The final nail in the coffin of Stanley, A Man of Variety is Stanley himself. Played in the classic style of average suburban bores from a plethora of British comedies, Stanley’s predicament is essential in providing some narrative drive to the various sketches that make up the film’s short running time. But the details that are slowly and somewhat inorganically uncovered are neither surprising nor interesting and a final revelation proves to be both confusing and deeply unsatisfying, handed to us as it is in the form of a pre-credits caption. The show-don’t-tell rule is disastrously ignored here as it has been throughout the film, which simply portions out its information across the runtime instead of teasing it out by way of the comedic interventions. Like a very bad comedy routine, the mechanics are clearly on show and consequently the magic is impossible to achieve.

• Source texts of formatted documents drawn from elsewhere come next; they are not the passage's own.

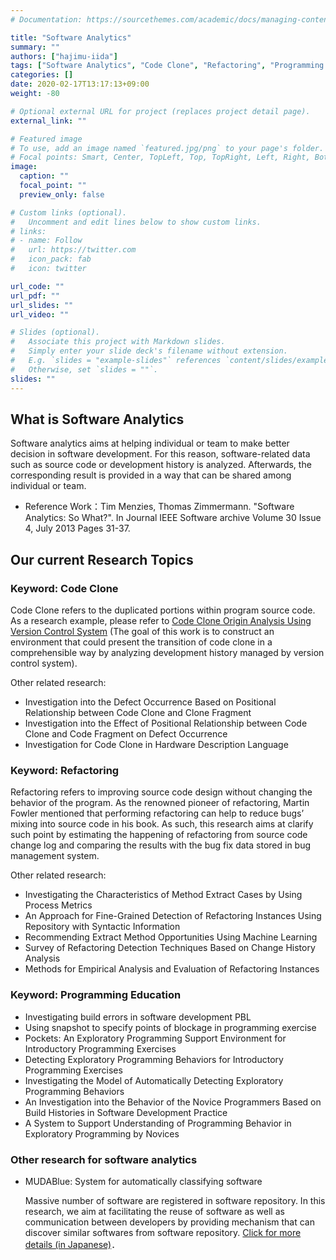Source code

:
 ```yaml
---
# Documentation: https://sourcethemes.com/academic/docs/managing-content/

title: "Software Analytics"
summary: ""
authors: ["hajimu-iida"]
tags: ["Software Analytics", "Code Clone", "Refactoring", "Programming Education", "Software Test"]
categories: []
date: 2020-02-17T13:17:13+09:00
weight: -80

# Optional external URL for project (replaces project detail page).
external_link: ""

# Featured image
# To use, add an image named `featured.jpg/png` to your page's folder.
# Focal points: Smart, Center, TopLeft, Top, TopRight, Left, Right, BottomLeft, Bottom, BottomRight.
image:
  caption: ""
  focal_point: ""
  preview_only: false

# Custom links (optional).
#   Uncomment and edit lines below to show custom links.
# links:
# - name: Follow
#   url: https://twitter.com
#   icon_pack: fab
#   icon: twitter

url_code: ""
url_pdf: ""
url_slides: ""
url_video: ""

# Slides (optional).
#   Associate this project with Markdown slides.
#   Simply enter your slide deck's filename without extension.
#   E.g. `slides = "example-slides"` references `content/slides/example-slides.md`.
#   Otherwise, set `slides = ""`.
slides: ""
---
```


## What is Software Analytics

Software analytics aims at helping individual or team to make better decision
in software development. For this reason, software-related data such as source
code or development history is analyzed. Afterwards, the corresponding result
is provided in a way that can be shared among individual or team.

- Reference Work：Tim Menzies, Thomas Zimmermann. "Software Analytics: So
  What?". In Journal IEEE Software archive Volume 30 Issue 4, July 2013 Pages
  31-37.

## Our current Research Topics

### Keyword: Code Clone

Code Clone refers to the duplicated portions within program source code. As a
research example, please refer to [Code Clone Origin Analysis Using Version
Control System](/project/code-clone-history) (The goal of this work is to
construct an environment that could present the transition of code clone in a
comprehensible way by analyzing development history managed by version control
system).

Other related research:

- Investigation into the Defect Occurrence Based on Positional Relationship
  between Code Clone and Clone Fragment
- Investigation into the Effect of Positional Relationship between Code Clone
  and Code Fragment on Defect Occurrence
- Investigation for Code Clone in Hardware Description Language

### Keyword: Refactoring

Refactoring refers to improving source code design without changing the
behavior of the program. As the renowned pioneer of refactoring, Martin Fowler
mentioned that performing refactoring can help to reduce bugs’ mixing into
source code in his book. As such, this research aims at clarify such point by
estimating the happening of refactoring from source code change log and
comparing the results with the bug fix data stored in bug management system.

Other related research:

- Investigating the Characteristics of  Method Extract Cases by Using Process
  Metrics
- An Approach for Fine-Grained Detection of Refactoring Instances Using
  Repository with Syntactic Information
- Recommending Extract Method Opportunities Using Machine Learning
- Survey of Refactoring Detection Techniques Based on Change History Analysis
- Methods for Empirical Analysis and Evaluation of Refactoring Instances

### Keyword: Programming Education


- Investigating build errors in software development PBL
- Using snapshot to specify points of blockage in programming exercise
- Pockets: An Exploratory Programming Support Environment for Introductory
  Programming Exercises
- Detecting Exploratory Programming Behaviors for Introductory Programming
  Exercises
- Investigating the Model of Automatically Detecting Exploratory Programming
  Behaviors
- An Investigation into the Behavior of the Novice Programmers Based on Build
  Histories in Software Development Practice
- A System to Support Understanding of  Programming Behavior in Exploratory
  Programming by Novices

### Other research for software analytics

- MUDABlue: System for automatically classifying software

  Massive number of software are registered in software repository. In this
  research, we aim at facilitating the reuse of software as well as
  communication between developers by providing mechanism that can discover
  similar softwares from software repository. [Click for more details (in
  Japanese)](/project/muda-blue)．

It’s a real shame that such a solid and ambitious concept for a film is so badly squandered in Stanley, A Man of Variety. The tone that needs to be achieved to attract the audience the film seems to crave is a tightrope walk between a celebration of classic comedy and an acknowledgement of its dark-side. Too often in the Youtube comments sections of old Royal Variety Performance clips or moments from black and white films you’ll find missives from people who seem to only be able to celebrate the comedy of a bygone age by tearing down the achievements of those who came next. This conservative stubbornness is something that can and should be challenged and the concept of Stanley, A Man of Variety has the potential to offer just such a critique by way of a post-modern, semi-celebratory deconstruction masquerading as a psychological drama. Sadly, it would take a hell of a writer to achieve such a thing and Cookson and Spall’s screenplay, along with Spall’s sporadically effective but largely oversold performance, just isn’t up to the task.
Stanley, A Man of Variety is released by Tribal Films on DVD and digital download on 29 March 2019. The DVD comes with a handy booklet in which the various comedian’s portrayed by Spall are identified.